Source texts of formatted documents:
=====
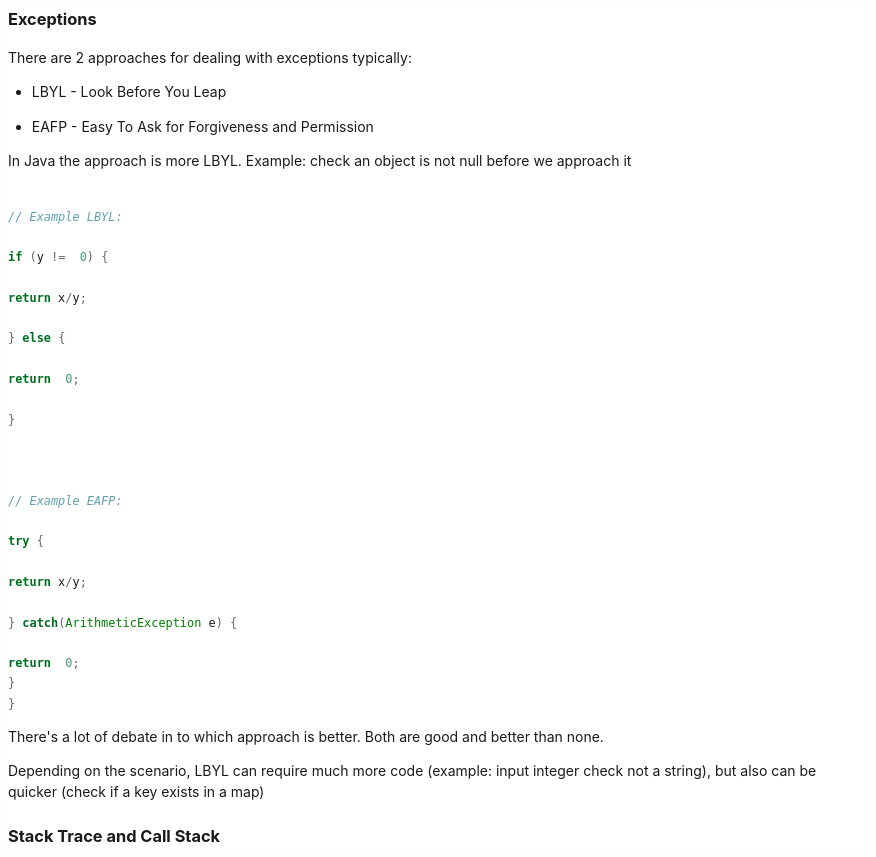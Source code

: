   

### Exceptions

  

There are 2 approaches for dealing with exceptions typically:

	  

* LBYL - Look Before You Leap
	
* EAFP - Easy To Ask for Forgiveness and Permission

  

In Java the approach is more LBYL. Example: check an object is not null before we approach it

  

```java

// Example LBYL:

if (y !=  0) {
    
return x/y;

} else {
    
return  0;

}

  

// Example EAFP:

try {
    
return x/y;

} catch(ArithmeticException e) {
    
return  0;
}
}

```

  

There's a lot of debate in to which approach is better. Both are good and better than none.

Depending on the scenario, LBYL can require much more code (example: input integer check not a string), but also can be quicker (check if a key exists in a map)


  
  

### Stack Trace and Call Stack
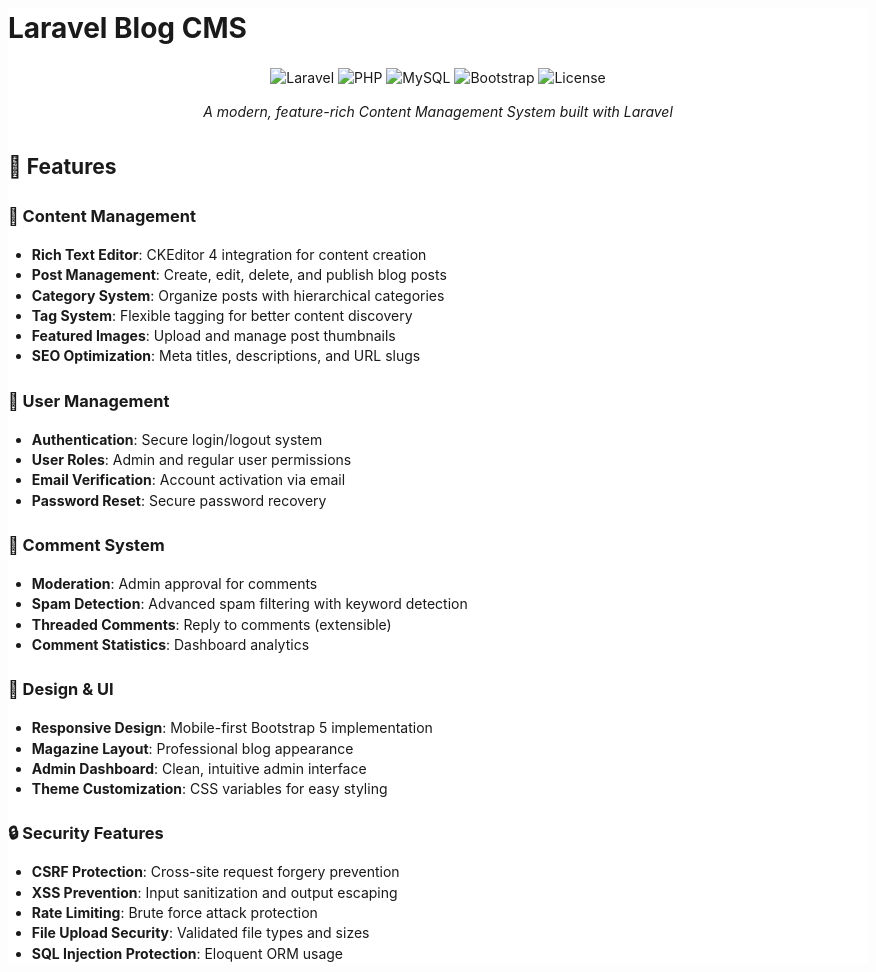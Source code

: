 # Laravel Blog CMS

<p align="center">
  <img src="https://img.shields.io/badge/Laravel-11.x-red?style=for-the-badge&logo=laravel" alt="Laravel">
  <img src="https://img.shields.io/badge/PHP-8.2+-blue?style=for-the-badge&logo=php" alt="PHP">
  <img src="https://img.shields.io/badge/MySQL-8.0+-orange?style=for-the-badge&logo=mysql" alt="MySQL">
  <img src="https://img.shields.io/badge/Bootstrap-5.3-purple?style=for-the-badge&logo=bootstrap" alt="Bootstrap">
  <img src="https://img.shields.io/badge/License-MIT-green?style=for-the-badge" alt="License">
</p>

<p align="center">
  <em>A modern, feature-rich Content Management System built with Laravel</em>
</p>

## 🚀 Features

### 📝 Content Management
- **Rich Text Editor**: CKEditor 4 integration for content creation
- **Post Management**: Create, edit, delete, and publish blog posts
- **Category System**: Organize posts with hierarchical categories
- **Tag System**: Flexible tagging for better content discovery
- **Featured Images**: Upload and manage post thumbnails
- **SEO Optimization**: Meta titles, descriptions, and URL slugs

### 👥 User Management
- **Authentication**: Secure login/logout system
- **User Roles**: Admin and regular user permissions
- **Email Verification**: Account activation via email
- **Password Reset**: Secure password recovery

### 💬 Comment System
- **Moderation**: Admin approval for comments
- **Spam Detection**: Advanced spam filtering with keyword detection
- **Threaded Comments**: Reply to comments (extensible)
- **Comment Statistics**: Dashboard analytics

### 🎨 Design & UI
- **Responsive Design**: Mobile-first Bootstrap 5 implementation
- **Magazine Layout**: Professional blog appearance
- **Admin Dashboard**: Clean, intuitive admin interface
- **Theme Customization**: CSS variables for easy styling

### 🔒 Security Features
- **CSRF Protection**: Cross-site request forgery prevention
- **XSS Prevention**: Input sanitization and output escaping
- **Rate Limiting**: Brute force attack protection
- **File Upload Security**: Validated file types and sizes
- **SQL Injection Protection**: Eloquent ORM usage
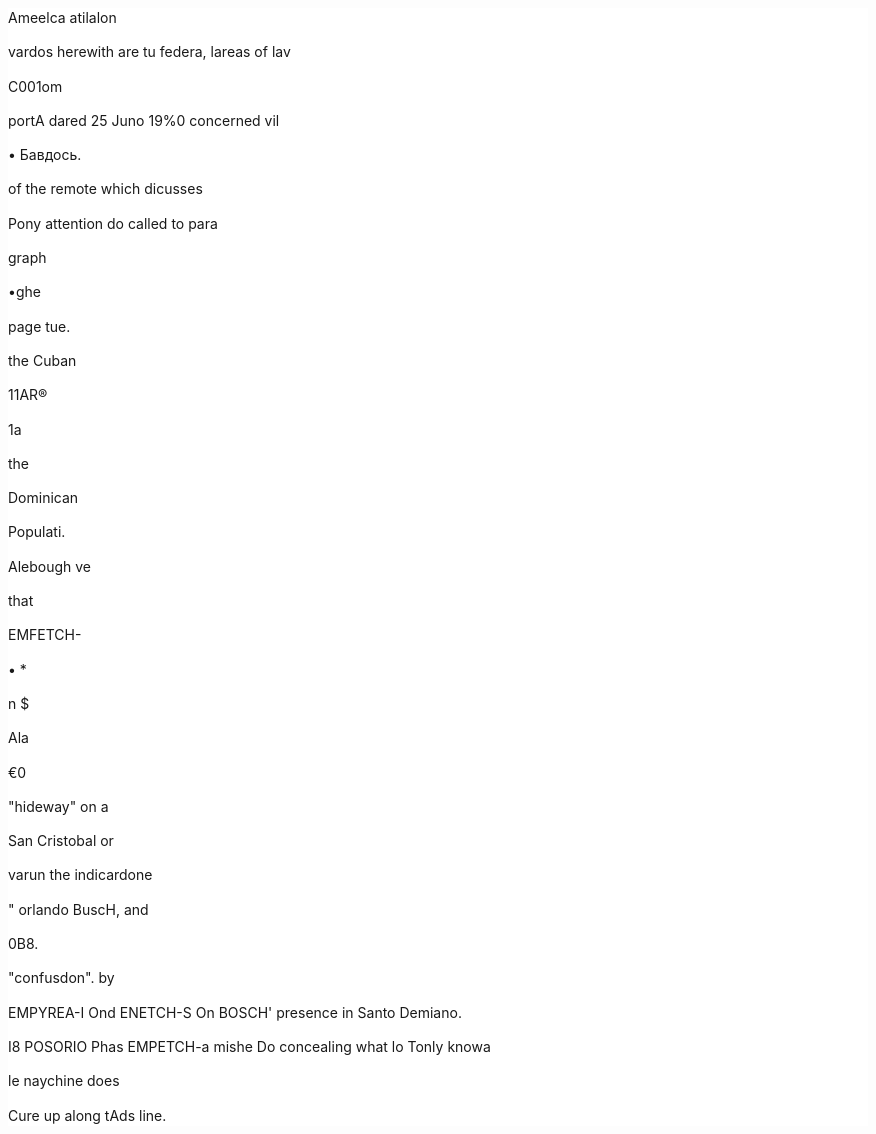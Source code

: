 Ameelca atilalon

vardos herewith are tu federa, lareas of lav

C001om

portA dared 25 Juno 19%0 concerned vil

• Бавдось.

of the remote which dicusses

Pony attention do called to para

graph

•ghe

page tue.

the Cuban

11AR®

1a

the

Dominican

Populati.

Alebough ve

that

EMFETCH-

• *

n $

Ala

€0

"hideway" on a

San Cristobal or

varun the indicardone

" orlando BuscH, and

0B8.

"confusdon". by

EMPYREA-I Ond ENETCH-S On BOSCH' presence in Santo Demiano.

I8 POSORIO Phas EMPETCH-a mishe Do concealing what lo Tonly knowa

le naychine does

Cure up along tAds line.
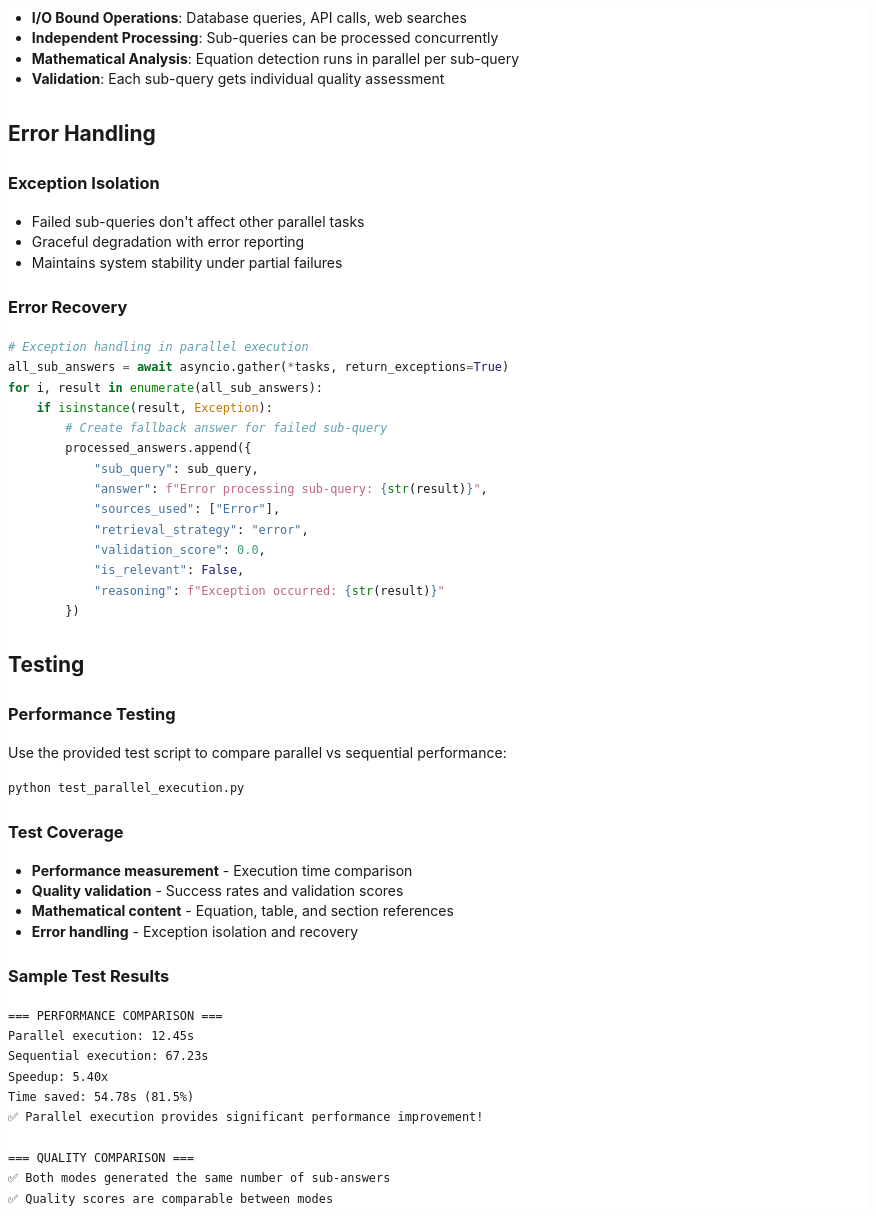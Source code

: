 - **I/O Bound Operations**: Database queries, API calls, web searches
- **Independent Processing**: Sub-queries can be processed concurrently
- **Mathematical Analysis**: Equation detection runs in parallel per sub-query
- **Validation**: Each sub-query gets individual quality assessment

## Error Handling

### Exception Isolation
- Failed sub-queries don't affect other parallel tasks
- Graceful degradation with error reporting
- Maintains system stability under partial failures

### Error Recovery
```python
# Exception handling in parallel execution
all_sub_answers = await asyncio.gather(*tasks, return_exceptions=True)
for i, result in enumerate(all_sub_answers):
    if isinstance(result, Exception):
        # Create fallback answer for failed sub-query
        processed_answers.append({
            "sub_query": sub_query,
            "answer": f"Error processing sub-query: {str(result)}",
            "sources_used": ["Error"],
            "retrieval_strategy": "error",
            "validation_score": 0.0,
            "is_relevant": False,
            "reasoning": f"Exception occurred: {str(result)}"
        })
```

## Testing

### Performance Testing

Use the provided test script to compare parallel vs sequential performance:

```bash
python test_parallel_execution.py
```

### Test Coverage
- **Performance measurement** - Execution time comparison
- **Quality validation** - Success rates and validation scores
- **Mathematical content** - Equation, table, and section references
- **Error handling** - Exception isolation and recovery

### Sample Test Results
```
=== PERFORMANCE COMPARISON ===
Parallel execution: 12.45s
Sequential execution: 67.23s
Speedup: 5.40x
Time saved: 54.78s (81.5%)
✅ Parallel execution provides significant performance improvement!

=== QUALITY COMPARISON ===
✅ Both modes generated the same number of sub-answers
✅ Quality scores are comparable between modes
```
=====
**INSTRUCTIONS FOR THE TASK**
Return only the part above that opens with the line containing "In Java the" and closes with the line containing "### 📝 Content Management", exactly and with both ends, skipping the pictures.

**RESPONSE**
In Java the approach is more LBYL. Example: check an object is not null before we approach it

  

```java

// Example LBYL:

if (y !=  0) {
    
return x/y;

} else {
    
return  0;

}

  

// Example EAFP:

try {
    
return x/y;

} catch(ArithmeticException e) {
    
return  0;
}
}

```

  

There's a lot of debate in to which approach is better. Both are good and better than none.

Depending on the scenario, LBYL can require much more code (example: input integer check not a string), but also can be quicker (check if a key exists in a map)


  
  

### Stack Trace and Call Stack
Source code

: # Laravel Blog CMS

<p align="center">
  <img src="https://img.shields.io/badge/Laravel-11.x-red?style=for-the-badge&logo=laravel" alt="Laravel">
  <img src="https://img.shields.io/badge/PHP-8.2+-blue?style=for-the-badge&logo=php" alt="PHP">
  <img src="https://img.shields.io/badge/MySQL-8.0+-orange?style=for-the-badge&logo=mysql" alt="MySQL">
  <img src="https://img.shields.io/badge/Bootstrap-5.3-purple?style=for-the-badge&logo=bootstrap" alt="Bootstrap">
  <img src="https://img.shields.io/badge/License-MIT-green?style=for-the-badge" alt="License">
</p>

<p align="center">
  <em>A modern, feature-rich Content Management System built with Laravel</em>
</p>

## 🚀 Features

### 📝 Content Management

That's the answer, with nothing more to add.